The truth is, I've known for years that optimism and positivity are things you can learn, they're not things some people are born with and some people are just doomed to live without. I was in my first year of university, nearly four years ago now, when Gala Darling first started talking about "radical self love" and that just opened a gateway for me. I learnt about the idea of manifesting, the law of attraction, life design. For the first time ever in my life, aged 18 years old, I was starting to realise that I had everything I needed to create the life I dreamed of. Of course, it didn't stick straight away. I've suffered from depression for years and in November last year, it started getting worse than it ever had before and by January, I was at the lowest I have ever, ever been. Depression is a horrible thing and for a while, it was able to get in the way of everything I knew about positive living and completely clouded my better judgement. Finally, that fog started to lift though and now more than ever, I making the effort to live my life in a positive way and the more effort I make, the better my life is getting. In March I started making a concentrated effort to focus on getting better, and the more I did that, the more I saw the things I wanted practically materialising in front of me.
Perhaps the biggest realisation for me was that the only person that stands between you and the kind of life you want is yourself. You decide whether to be happy or sad, so why wouldn't you choose happiness?! The day I finally accepted that my happiness was under my control was the day everything started getting better for me. After a particularly rough January and February, I decided to do something that had never failed to make me happy as a teenager, and that was go to a meet and greet gig by Wednesday 13. That night, I remembered everything I loved. Wednesday himself. The music. Going to gigs. Travelling. Making friends in the queue. Gothic makeup. That night I decided that it was time for Emily to come back and get rid of that horrible shell of a girl who replaced me for a while. I'd been unhappy at work so I moved stores. I worked hard and got myself promoted. I started a loving, healthy, happy relationship with a man I love very much. My blog really took off. I improved my relationship with a lot of family members. Basically, the things I'd spent so long dreaming about were suddenly becoming reality instead.
At first, I thought it was just luck but by the time I'd signed off from CBT sessions, I'd realised all the work had been mine. Just that one decision to do something good for myself had snowballed. Deciding to go see Wednesday 13 felt good. I wanted that feeling to continue, so I started making decisions that were good for me. I decided to stop being scared of failure and to stop "failure" hurting so much, I started looking for the positives in every situation. Believe me: there is always a silver lining, ALWAYS. Example: I didn't make team leader at work. It's ok - I'd have more time for my hobbies and life outside of work and I was still working in a store with a team I love selling products I love. But of course, I wanted to be team leader, so I worked hard, and here I am, a team leader. Another example: I wanted a well known blog that got me invited to events and meetups. Yeah, this has happened but if it hadn't, my blog is still something I very much enjoy doing and I am proud of it. At first, yes, it is difficult to find the positives because we have negativity drilled into us from the very beginning. With a bit of training though, finding the bright side of a situation becomes natural, second nature.
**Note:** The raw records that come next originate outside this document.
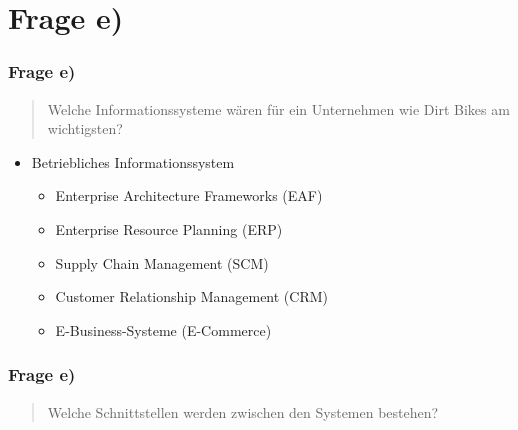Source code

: \documentclass{beamer}
\begin{document}
\section{Frage e)}
\begin{frame}
\frametitle{Frage e)}

\begin{quote}
Welche Informationssysteme wären für ein Unternehmen wie Dirt Bikes am wichtigsten?
\end{quote}

\begin{itemize}
\item Betriebliches Informationssystem
\begin{itemize}
\setlength{\itemsep}{10pt}
\item Enterprise Architecture Frameworks (EAF)
\item Enterprise Resource Planning (ERP)
\item Supply Chain Management (SCM)
\item Customer Relationship Management (CRM)
\item E-Business-Systeme (E-Commerce)
\end{itemize}
\end{itemize}

\end{frame}

\begin{frame}
\frametitle{Frage e)}

\begin{quote}
Welche Schnittstellen werden zwischen den Systemen bestehen?
\end{quote}

\centering
{}

\end{frame}
\end{document}

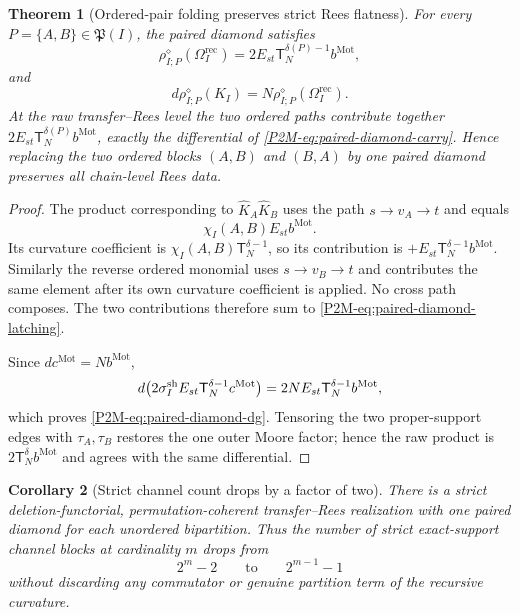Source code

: \documentclass[11pt]{article}
\newtheorem{theorem}{Theorem}[section]
\newtheorem{corollary}[theorem]{Corollary}
\theoremstyle{remark}
\newcommand{\Mot}{\mathrm{Mot}}
\begin{document}
\begin{theorem}[Ordered-pair folding preserves strict Rees flatness]
\label{P2M-thm:ordered-pair-folding}
For every $P=\{A,B\}\in\mathfrak P(I)$, the paired diamond satisfies
\begin{equation}
 \boxed{
 \rho_{I;P}^{\diamond}(\Omega_I^{\mathrm{rec}})
 =2E_{st}\mathsf T_N^{\delta(P)-1}b^{\Mot},}
 \label{P2M-eq:paired-diamond-latching}
\end{equation}
and
\begin{equation}
 \boxed{
 d\rho_{I;P}^{\diamond}(K_I)
 =N\rho_{I;P}^{\diamond}(\Omega_I^{\mathrm{rec}}).}
 \label{P2M-eq:paired-diamond-dg}
\end{equation}
At the raw transfer--Rees level the two ordered paths contribute together
$2E_{st}\mathsf T_N^{\delta(P)}b^{\Mot}$, exactly the differential of
\eqref{P2M-eq:paired-diamond-carry}.  Hence replacing the two ordered blocks
$(A,B)$ and $(B,A)$ by one paired diamond preserves all chain-level Rees data.
\end{theorem}

\begin{proof}
The product corresponding to $\widehat K_A\widehat K_B$ uses the path
$s\to v_A\to t$ and equals
\[
 \chi_I(A,B)E_{st}b^{\Mot}.
\]
Its curvature coefficient is
$\chi_I(A,B)\mathsf T_N^{\delta-1}$, so its contribution is
$+E_{st}\mathsf T_N^{\delta-1}b^{\Mot}$.  Similarly the reverse ordered
monomial uses $s\to v_B\to t$ and contributes the same element after its own
curvature coefficient is applied.  No cross path composes.  The two
contributions therefore
sum to \eqref{P2M-eq:paired-diamond-latching}.

Since $dc^{\Mot}=Nb^{\Mot}$,
\[
 d\bigl(2\sigma_I^{\rm sh}E_{st}
 \mathsf T_N^{\delta-1}c^{\Mot}\bigr)
 =2N E_{st}\mathsf T_N^{\delta-1}b^{\Mot},
\]
which proves \eqref{P2M-eq:paired-diamond-dg}.  Tensoring the two proper-support
edges with $\tau_A,\tau_B$ restores the one outer Moore factor; hence the raw product is
$2\mathsf T_N^\delta b^{\Mot}$ and agrees with the same differential.
\end{proof}

\begin{corollary}[Strict channel count drops by a factor of two]
\label{P2M-cor:strict-unordered-channel-count}
There is a strict deletion-functorial, permutation-coherent transfer--Rees
realization with one paired diamond for each unordered bipartition.  Thus the
number of strict exact-support channel blocks at cardinality $m$ drops from
\[
 2^m-2
 \qquad\text{to}\qquad
 \boxed{2^{m-1}-1}
\]
without discarding any commutator or genuine partition term of the recursive
curvature.
\end{corollary}
\end{document}
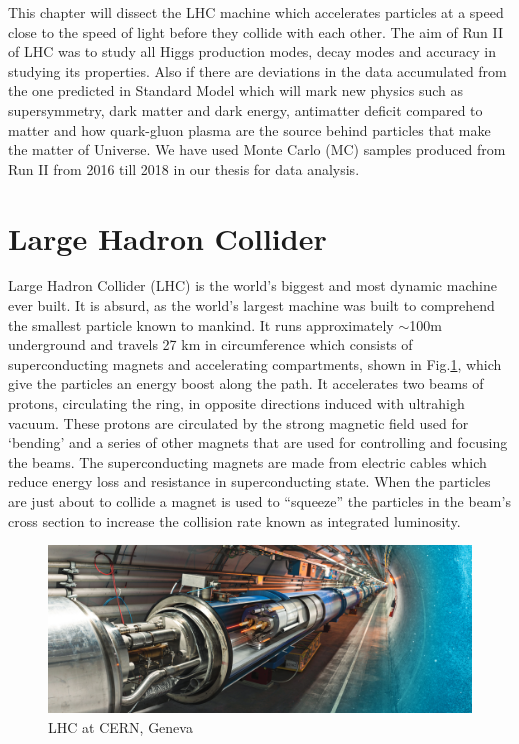 This chapter will dissect the LHC machine which accelerates particles at a speed close to the speed of light before they collide with each other. The aim of Run II of LHC was to study all Higgs production modes, decay modes and accuracy in studying its properties. Also if there are deviations in the data accumulated from the one predicted in Standard Model which will mark new physics such as supersymmetry, dark matter and dark energy, antimatter deficit compared to matter and how quark-gluon plasma are the source behind particles that make the matter of Universe. We have used Monte Carlo (MC) samples produced from Run II from 2016 till 2018 in our thesis for data analysis.\\
\section{Large Hadron Collider}
Large Hadron Collider (LHC) is the world's biggest and most dynamic machine ever built. It is absurd, as the world's largest machine was built to comprehend the smallest particle known to mankind. It runs approximately $\sim$100m underground and travels 27 km in circumference which consists of superconducting magnets and accelerating compartments, shown in Fig.\ref{fig:lhc}, which give the particles an energy boost along the path. It accelerates two beams of protons, circulating the ring, in opposite directions induced with ultrahigh vacuum. These protons are circulated by the strong magnetic field used for ‘bending’ and a series of other magnets that are used for controlling and focusing the beams. The superconducting magnets are made from electric cables which reduce energy loss and resistance in superconducting state. When the particles are just about to collide a magnet is used to ``squeeze'' the particles in the beam's cross section to increase the collision rate known as integrated luminosity.\\
\begin{figure}
    \centering
    \includegraphics[scale=0.26]{images/lhci.png}
    \caption{LHC at CERN, Geneva}
    \label{fig:lhc}
\end{figure}
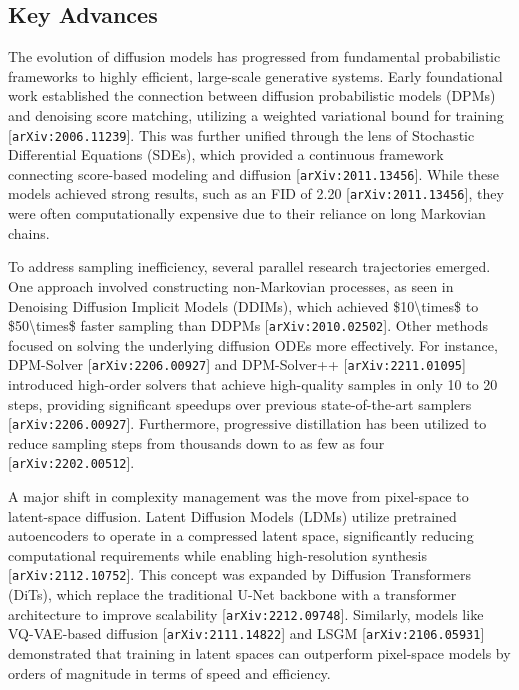 \documentclass[11pt]{article}
\begin{document}
\subsection{Key Advances}

The evolution of diffusion models has progressed from fundamental probabilistic frameworks to highly efficient, large-scale generative systems. Early foundational work established the connection between diffusion probabilistic models (DPMs) and denoising score matching, utilizing a weighted variational bound for training [\texttt{arXiv:2006.11239}]. This was further unified through the lens of Stochastic Differential Equations (SDEs), which provided a continuous framework connecting score-based modeling and diffusion [\texttt{arXiv:2011.13456}]. While these models achieved strong results, such as an FID of 2.20 [\texttt{arXiv:2011.13456}], they were often computationally expensive due to their reliance on long Markovian chains.

To address sampling inefficiency, several parallel research trajectories emerged. One approach involved constructing non-Markovian processes, as seen in Denoising Diffusion Implicit Models (DDIMs), which achieved \$10\textbackslash{}times\$ to \$50\textbackslash{}times\$ faster sampling than DDPMs [\texttt{arXiv:2010.02502}]. Other methods focused on solving the underlying diffusion ODEs more effectively. For instance, DPM-Solver [\texttt{arXiv:2206.00927}] and DPM-Solver++ [\texttt{arXiv:2211.01095}] introduced high-order solvers that achieve high-quality samples in only 10 to 20 steps, providing significant speedups over previous state-of-the-art samplers [\texttt{arXiv:2206.00927}]. Furthermore, progressive distillation has been utilized to reduce sampling steps from thousands down to as few as four [\texttt{arXiv:2202.00512}].

A major shift in complexity management was the move from pixel-space to latent-space diffusion. Latent Diffusion Models (LDMs) utilize pretrained autoencoders to operate in a compressed latent space, significantly reducing computational requirements while enabling high-resolution synthesis [\texttt{arXiv:2112.10752}]. This concept was expanded by Diffusion Transformers (DiTs), which replace the traditional U-Net backbone with a transformer architecture to improve scalability [\texttt{arXiv:2212.09748}]. Similarly, models like VQ-VAE-based diffusion [\texttt{arXiv:2111.14822}] and LSGM [\texttt{arXiv:2106.05931}] demonstrated that training in latent spaces can outperform pixel-space models by orders of magnitude in terms of speed and efficiency.
\end{document}
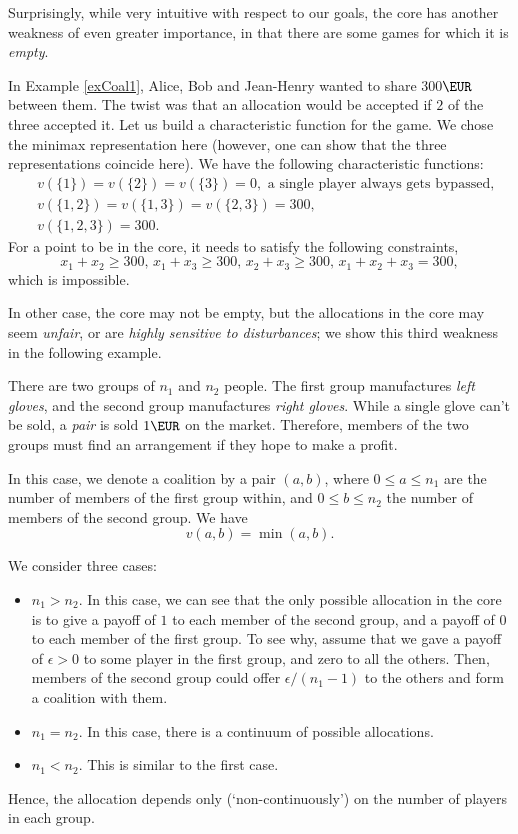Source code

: Surprisingly, while very intuitive with respect to our goals, the core has another weakness of even greater importance, in that there are some games for which it is \emph{empty}.
\begin{example}
In Example \ref{exCoal1}, Alice, Bob and Jean-Henry wanted to share 300$\EUR$ between them. The twist was that an allocation would be accepted if $2$ of the three accepted it.
Let us build a characteristic function for the game. We chose the minimax representation here (however, one can show that the three representations coincide here).
We have the following characteristic functions:
$$
\begin{aligned}
&v(\{1\}) = v(\{2\}) = v(\{3\}) = 0, \text{ a single player always gets bypassed,}\\
&v(\{1,2\}) = v(\{1,3\}) = v(\{2,3\}) = 300, \\
&v(\{1,2,3\}) = 300.
\end{aligned}
$$
For a point to be in the core, it needs to satisfy the following constraints,
$$x_1 + x_2 \geq 300, \, x_1 + x_3 \geq 300, \, x_2 + x_3 \geq 300, \, x_1 + x_2 + x_3 = 300, $$
which is impossible.
\end{example}

In other case, the core may not be empty, but the allocations in the core may seem \emph{unfair}, or are \emph{highly sensitive to disturbances}; we show this third weakness in the following example.
\begin{example}
There are two groups of $n_1$ and $n_2$ people. The first group manufactures \emph{left gloves}, and the second group manufactures \emph{right gloves}. While a single glove can't be sold, a \emph{pair} is sold $1\EUR$ on the market. Therefore, members of the two groups must find an arrangement if they hope to make a profit.

In this case, we denote a coalition by a pair $(a,b)$, where $0 \leq  a \leq n_1$ are the number of members of the first group within, and $0 \leq b \leq n_2$ the number of members of the second group.
We have $$v(a,b) = \min(a,b). $$

We consider three cases:
\begin{itemize}
\item $n_1 > n_2$. In this case, we can see that the only possible allocation in the core is to give a payoff of $1$ to each member of the second group, and a payoff of $0$ to each member of the first group.
To see why, assume that we gave a payoff of $\epsilon > 0$ to some player in the first group, and zero to all the others. Then, members of the second group could offer $\epsilon/(n_1 - 1)$ to the others and form a coalition with them.
\item $n_1 = n_2$. In this case, there is a continuum of possible allocations.
\item $n_1 < n_2$. This is similar to the first case.
\end{itemize}
Hence, the allocation depends only (`non-continuously') on the number of players in each group.
\end{example}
It all seems so obvious to me now: if you believe you have a good life, you will have a good life! At the minute, everything is changing for me. I've started an exciting business opportunity as well as deciding to work my way up the ranks at work. I have plans to move away from Wakefield at last. I'm getting much more active and slowly my eating is improving. This isn't happening because I'm blessed or charmed. This is happening because I want it to happen, so I believe it can happen and I am working hard to make this happen.
It's honestly all about your mindset, I have chosen to live my life positively and so should you!